Pictures paired with source code
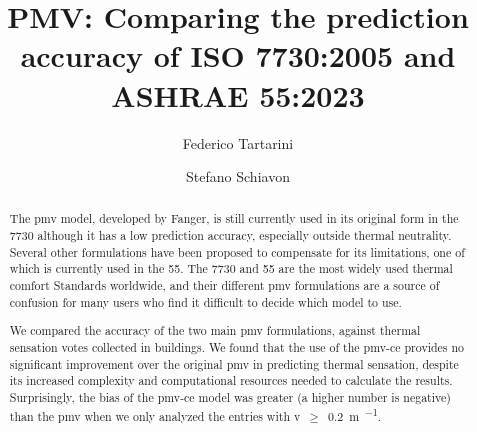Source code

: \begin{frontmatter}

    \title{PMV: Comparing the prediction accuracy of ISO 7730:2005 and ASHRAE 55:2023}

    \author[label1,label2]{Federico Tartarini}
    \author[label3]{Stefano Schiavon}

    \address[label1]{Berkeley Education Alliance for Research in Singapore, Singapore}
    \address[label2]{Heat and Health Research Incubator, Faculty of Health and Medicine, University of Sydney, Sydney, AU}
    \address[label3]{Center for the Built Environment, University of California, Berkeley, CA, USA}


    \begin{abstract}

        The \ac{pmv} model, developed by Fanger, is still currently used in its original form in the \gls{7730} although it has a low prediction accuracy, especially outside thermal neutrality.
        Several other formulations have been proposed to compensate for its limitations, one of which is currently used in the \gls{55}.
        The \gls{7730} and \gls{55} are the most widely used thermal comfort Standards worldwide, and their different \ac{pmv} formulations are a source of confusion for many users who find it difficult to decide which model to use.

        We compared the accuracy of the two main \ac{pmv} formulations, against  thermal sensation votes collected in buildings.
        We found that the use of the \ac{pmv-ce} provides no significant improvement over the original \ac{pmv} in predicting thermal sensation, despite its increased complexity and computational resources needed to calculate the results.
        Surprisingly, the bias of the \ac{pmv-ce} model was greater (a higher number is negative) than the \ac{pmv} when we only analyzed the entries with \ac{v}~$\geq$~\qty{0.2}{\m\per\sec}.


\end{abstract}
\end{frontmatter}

*What is required:* From the line that contains "We compared the" through the end of the records above, print every line exactly and nothing else.

*Written response:*
        We compared the accuracy of the two main \ac{pmv} formulations, against  thermal sensation votes collected in buildings.
        We found that the use of the \ac{pmv-ce} provides no significant improvement over the original \ac{pmv} in predicting thermal sensation, despite its increased complexity and computational resources needed to calculate the results.
        Surprisingly, the bias of the \ac{pmv-ce} model was greater (a higher number is negative) than the \ac{pmv} when we only analyzed the entries with \ac{v}~$\geq$~\qty{0.2}{\m\per\sec}.


\end{abstract}
\end{frontmatter}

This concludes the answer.